1.1. Shut off the water supply to the shower.
1.2. Use a pencil to mark the location of the shower head, and of the bathtub faucet and spout if required.
Height of the faucet: between 45" and 48"
Height of the shower head: between 72" and 78"
Height of the spout: between 24" and 28"
2.1. Install a cross stud between the two studs at faucet height to attach the valve.
2.2. Position the valve so that the “UP” indication faces up to the ceiling.
2.3. Make sure it is level, then screw it to the cross stud.
2.4. You can weld directly on the valve. Weld the ½" TPT × ½" copper (recommended) adaptors directly on each side of the valve. Don’t overheat the valve; you could damage it. For PEX pipes simply screw on the adapters.
2.5. Connect the hot and cold water supply pipes to the adapters.
2.6. Connect the shower riser tube, the long pipe connecting the shower head to the valve, in the same way.
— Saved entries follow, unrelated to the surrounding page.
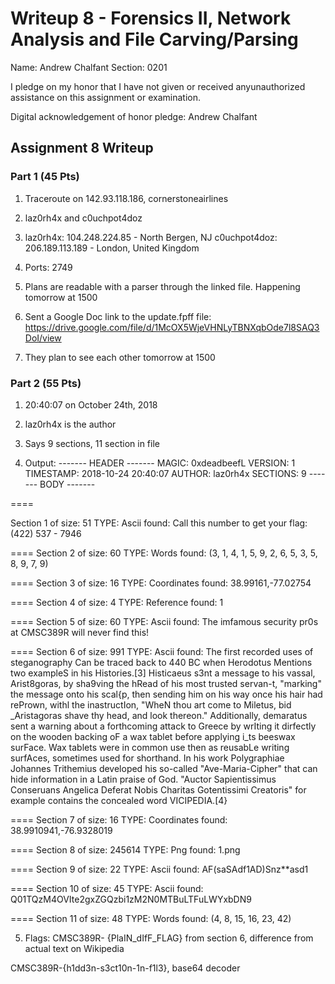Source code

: Writeup 8 - Forensics II, Network Analysis and File Carving/Parsing
=====

Name: Andrew Chalfant
Section: 0201

I pledge on my honor that I have not given or received anyunauthorized assistance on this assignment or examination.

Digital acknowledgement of honor pledge: Andrew Chalfant

## Assignment 8 Writeup

### Part 1 (45 Pts)
1. Traceroute on 142.93.118.186, cornerstoneairlines

2. laz0rh4x and c0uchpot4doz

3. laz0rh4x: 104.248.224.85 - North Bergen, NJ
   c0uchpot4doz: 206.189.113.189 - London, United Kingdom

4. Ports: 2749

5. Plans are readable with a parser through the linked file. Happening tomorrow at 1500

6. Sent a Google Doc link to the update.fpff file: 
https://drive.google.com/file/d/1McOX5WjeVHNLyTBNXqbOde7l8SAQ3DoI/view

7. They plan to see each other tomorrow at 1500

### Part 2 (55 Pts)

1. 20:40:07 on October 24th, 2018

2. laz0rh4x is the author

3. Says 9 sections, 11 section in file

4. Output:
------- HEADER -------
MAGIC: 0xdeadbeefL
VERSION: 1
TIMESTAMP: 2018-10-24 20:40:07
AUTHOR: laz0rh4x
SECTIONS: 9
-------  BODY  -------

====

Section 1 of size: 51
TYPE: Ascii found: Call this number to get your flag: (422) 537 - 7946

====
Section 2 of size: 60
TYPE: Words found: 
(3, 1, 4, 1, 5, 9, 2, 6, 5, 3, 5, 8, 9, 7, 9)

====
Section 3 of size: 16
TYPE: Coordinates found: 38.99161,-77.02754

====
Section 4 of size: 4
TYPE: Reference found: 1

====
Section 5 of size: 60
TYPE: Ascii found: The imfamous security pr0s at CMSC389R will never find this!

====
Section 6 of size: 991
TYPE: Ascii found: The first recorded uses of steganography Can be traced back to 440 BC when Herodotus Mentions two exampleS in his Histories.[3] Histicaeus s3nt a message to his vassal, Arist8goras, by sha9ving the hRead of his most trusted servan-t, "marking" the message onto his scal{p, then sending him on his way once his hair had rePrown, withl the inastructIon, "WheN thou art come to Miletus, bid _Aristagoras shave thy head, and look thereon." Additionally, demaratus sent a warning about a forthcoming attack to Greece by wrIting it dirfectly on the wooden backing oF a wax tablet before applying i_ts beeswax surFace. Wax tablets were in common use then as reusabLe writing surfAces, sometimes used for shorthand. In his work Polygraphiae Johannes Trithemius developed his so-called "Ave-Maria-Cipher" that can hide information in a Latin praise of God. "Auctor Sapientissimus Conseruans Angelica Deferat Nobis Charitas Gotentissimi Creatoris" for example contains the concealed word VICIPEDIA.[4}

====
Section 7 of size: 16
TYPE: Coordinates found: 38.9910941,-76.9328019

====
Section 8 of size: 245614
TYPE: Png found: 1.png

====
Section 9 of size: 22
TYPE: Ascii found: AF(saSAdf1AD)Snz**asd1

====
Section 10 of size: 45
TYPE: Ascii found: Q01TQzM4OVIte2gxZGQzbi1zM2N0MTBuLTFuLWYxbDN9


====
Section 11 of size: 48
TYPE: Words found: 
(4, 8, 15, 16, 23, 42)


5. Flags:
CMSC389R- {PlaIN_dIfF_FLAG} from section 6, difference from actual text on Wikipedia

CMSC389R-{h1dd3n-s3ct10n-1n-f1l3}, base64 decoder
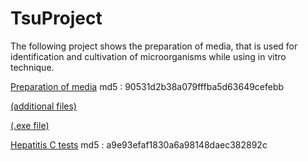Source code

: # TsuProject

The following project shows the preparation of media, that is used for identification and cultivation of microorganisms while using in vitro technique. 





[Preparation of media](https://drive.google.com/open?id=13bAbIy3WdlkYQkE0O5oUcKs4VgIpHHtp) md5 : 90531d2b38a079fffba5d63649cefebb

[(additional files)](https://drive.google.com/open?id=1WBPcPJbjpBPoRqxZukoAyHUPBaQZm4H1)

[(.exe file)](https://drive.google.com/open?id=1Dba5BJt5GJBU8bOvfdjPw-5wV0hoVA9O)


[Hepatitis C tests](https://drive.google.com/open?id=1GEi8l9sLsvUGdcGOIM9KLKP4tg_eZVaT) md5 : a9e93efaf1830a6a98148daec382892c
2.7. If this is a bathtub-shower, you should install a spout for the bathtub. Connect the tub spout in the same way and install a 90o elbow toward the bathtub-shower. Attach a piece of copper pipe that will protrude from the wall surface after the wall covering has been installed. If the valve is for a shower installation without a spout, screw on a ½" brass cap to plug the outlet that won’t be used. First, wrap the filets with polytetrafluoroethylene (PTFE) tape.
3.1. Install a cross stud between the two studs at shower-head height to attach the drop ear elbow.
3.2. Apply polytetrafluoroethylene (PTFE) tape to the filets of the upper outlet of the drop ear elbow.
3.3. Connect the drop ear elbow to the shower head supply tube.
3.4. Screw the drop ear elbow to the cross stud.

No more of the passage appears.